Task directions: Even if the data beneath seems repetitive, write it all out again exactly.

Listed records:

##########

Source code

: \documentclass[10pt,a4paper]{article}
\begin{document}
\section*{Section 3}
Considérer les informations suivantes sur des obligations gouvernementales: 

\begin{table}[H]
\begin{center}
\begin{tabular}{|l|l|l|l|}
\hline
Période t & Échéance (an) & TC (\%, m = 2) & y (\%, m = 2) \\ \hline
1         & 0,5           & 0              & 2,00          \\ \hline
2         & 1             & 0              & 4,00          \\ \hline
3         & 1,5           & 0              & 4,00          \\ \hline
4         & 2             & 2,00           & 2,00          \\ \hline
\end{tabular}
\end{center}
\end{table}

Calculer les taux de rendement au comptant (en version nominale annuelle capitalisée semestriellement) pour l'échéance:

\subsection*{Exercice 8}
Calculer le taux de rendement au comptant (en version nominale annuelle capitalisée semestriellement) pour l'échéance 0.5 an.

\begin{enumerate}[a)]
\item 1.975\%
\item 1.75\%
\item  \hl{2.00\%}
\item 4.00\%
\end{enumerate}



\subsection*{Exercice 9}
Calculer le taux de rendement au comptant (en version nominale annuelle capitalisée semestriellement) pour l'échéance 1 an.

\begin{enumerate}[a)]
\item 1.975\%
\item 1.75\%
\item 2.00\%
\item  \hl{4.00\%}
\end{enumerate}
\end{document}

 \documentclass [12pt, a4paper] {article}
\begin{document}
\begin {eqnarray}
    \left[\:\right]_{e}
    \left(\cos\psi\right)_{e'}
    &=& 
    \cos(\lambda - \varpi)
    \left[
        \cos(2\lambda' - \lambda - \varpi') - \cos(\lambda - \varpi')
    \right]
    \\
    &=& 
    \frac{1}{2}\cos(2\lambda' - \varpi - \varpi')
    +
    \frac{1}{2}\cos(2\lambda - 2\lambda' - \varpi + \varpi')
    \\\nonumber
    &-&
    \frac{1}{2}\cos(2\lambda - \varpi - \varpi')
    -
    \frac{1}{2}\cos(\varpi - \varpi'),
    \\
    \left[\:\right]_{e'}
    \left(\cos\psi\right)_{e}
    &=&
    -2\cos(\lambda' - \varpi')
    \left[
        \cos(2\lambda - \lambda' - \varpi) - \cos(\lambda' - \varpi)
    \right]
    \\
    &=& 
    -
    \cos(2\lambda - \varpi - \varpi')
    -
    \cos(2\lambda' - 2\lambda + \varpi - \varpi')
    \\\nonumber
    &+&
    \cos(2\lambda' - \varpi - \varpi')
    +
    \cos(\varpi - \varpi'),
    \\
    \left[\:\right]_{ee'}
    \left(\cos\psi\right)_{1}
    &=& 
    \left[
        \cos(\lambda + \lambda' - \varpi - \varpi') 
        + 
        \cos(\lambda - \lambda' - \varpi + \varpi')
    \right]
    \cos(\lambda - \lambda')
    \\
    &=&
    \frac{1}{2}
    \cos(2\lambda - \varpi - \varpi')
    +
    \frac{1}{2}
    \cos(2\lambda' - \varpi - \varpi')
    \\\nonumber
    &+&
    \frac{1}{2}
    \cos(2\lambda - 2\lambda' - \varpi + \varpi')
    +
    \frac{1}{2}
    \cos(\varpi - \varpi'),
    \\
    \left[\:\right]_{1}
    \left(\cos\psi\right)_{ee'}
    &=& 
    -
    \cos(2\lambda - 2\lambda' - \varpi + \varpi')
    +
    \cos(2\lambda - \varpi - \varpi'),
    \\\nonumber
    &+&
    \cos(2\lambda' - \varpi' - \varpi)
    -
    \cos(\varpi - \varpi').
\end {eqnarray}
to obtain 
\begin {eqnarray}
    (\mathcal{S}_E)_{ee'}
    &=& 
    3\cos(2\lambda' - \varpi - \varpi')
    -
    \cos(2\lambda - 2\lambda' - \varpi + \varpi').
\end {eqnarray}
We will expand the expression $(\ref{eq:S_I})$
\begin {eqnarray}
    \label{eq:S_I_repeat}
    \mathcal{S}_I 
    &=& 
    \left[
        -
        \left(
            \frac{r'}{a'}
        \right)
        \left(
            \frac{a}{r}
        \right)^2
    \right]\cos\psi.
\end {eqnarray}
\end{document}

##########

Exercise response:
Source code

: \documentclass[10pt,a4paper]{article}
\begin{document}
\section*{Section 3}
Considérer les informations suivantes sur des obligations gouvernementales: 

\begin{table}[H]
\begin{center}
\begin{tabular}{|l|l|l|l|}
\hline
Période t & Échéance (an) & TC (\%, m = 2) & y (\%, m = 2) \\ \hline
1         & 0,5           & 0              & 2,00          \\ \hline
2         & 1             & 0              & 4,00          \\ \hline
3         & 1,5           & 0              & 4,00          \\ \hline
4         & 2             & 2,00           & 2,00          \\ \hline
\end{tabular}
\end{center}
\end{table}

Calculer les taux de rendement au comptant (en version nominale annuelle capitalisée semestriellement) pour l'échéance:

\subsection*{Exercice 8}
Calculer le taux de rendement au comptant (en version nominale annuelle capitalisée semestriellement) pour l'échéance 0.5 an.

\begin{enumerate}[a)]
\item 1.975\%
\item 1.75\%
\item  \hl{2.00\%}
\item 4.00\%
\end{enumerate}



\subsection*{Exercice 9}
Calculer le taux de rendement au comptant (en version nominale annuelle capitalisée semestriellement) pour l'échéance 1 an.

\begin{enumerate}[a)]
\item 1.975\%
\item 1.75\%
\item 2.00\%
\item  \hl{4.00\%}
\end{enumerate}
\end{document}

 \documentclass [12pt, a4paper] {article}
\begin{document}
\begin {eqnarray}
    \left[\:\right]_{e}
    \left(\cos\psi\right)_{e'}
    &=& 
    \cos(\lambda - \varpi)
    \left[
        \cos(2\lambda' - \lambda - \varpi') - \cos(\lambda - \varpi')
    \right]
    \\
    &=& 
    \frac{1}{2}\cos(2\lambda' - \varpi - \varpi')
    +
    \frac{1}{2}\cos(2\lambda - 2\lambda' - \varpi + \varpi')
    \\\nonumber
    &-&
    \frac{1}{2}\cos(2\lambda - \varpi - \varpi')
    -
    \frac{1}{2}\cos(\varpi - \varpi'),
    \\
    \left[\:\right]_{e'}
    \left(\cos\psi\right)_{e}
    &=&
    -2\cos(\lambda' - \varpi')
    \left[
        \cos(2\lambda - \lambda' - \varpi) - \cos(\lambda' - \varpi)
    \right]
    \\
    &=& 
    -
    \cos(2\lambda - \varpi - \varpi')
    -
    \cos(2\lambda' - 2\lambda + \varpi - \varpi')
    \\\nonumber
    &+&
    \cos(2\lambda' - \varpi - \varpi')
    +
    \cos(\varpi - \varpi'),
    \\
    \left[\:\right]_{ee'}
    \left(\cos\psi\right)_{1}
    &=& 
    \left[
        \cos(\lambda + \lambda' - \varpi - \varpi') 
        + 
        \cos(\lambda - \lambda' - \varpi + \varpi')
    \right]
    \cos(\lambda - \lambda')
    \\
    &=&
    \frac{1}{2}
    \cos(2\lambda - \varpi - \varpi')
    +
    \frac{1}{2}
    \cos(2\lambda' - \varpi - \varpi')
    \\\nonumber
    &+&
    \frac{1}{2}
    \cos(2\lambda - 2\lambda' - \varpi + \varpi')
    +
    \frac{1}{2}
    \cos(\varpi - \varpi'),
    \\
    \left[\:\right]_{1}
    \left(\cos\psi\right)_{ee'}
    &=& 
    -
    \cos(2\lambda - 2\lambda' - \varpi + \varpi')
    +
    \cos(2\lambda - \varpi - \varpi'),
    \\\nonumber
    &+&
    \cos(2\lambda' - \varpi' - \varpi)
    -
    \cos(\varpi - \varpi').
\end {eqnarray}
to obtain 
\begin {eqnarray}
    (\mathcal{S}_E)_{ee'}
    &=& 
    3\cos(2\lambda' - \varpi - \varpi')
    -
    \cos(2\lambda - 2\lambda' - \varpi + \varpi').
\end {eqnarray}
We will expand the expression $(\ref{eq:S_I})$
\begin {eqnarray}
    \label{eq:S_I_repeat}
    \mathcal{S}_I 
    &=& 
    \left[
        -
        \left(
            \frac{r'}{a'}
        \right)
        \left(
            \frac{a}{r}
        \right)^2
    \right]\cos\psi.
\end {eqnarray}
\end{document}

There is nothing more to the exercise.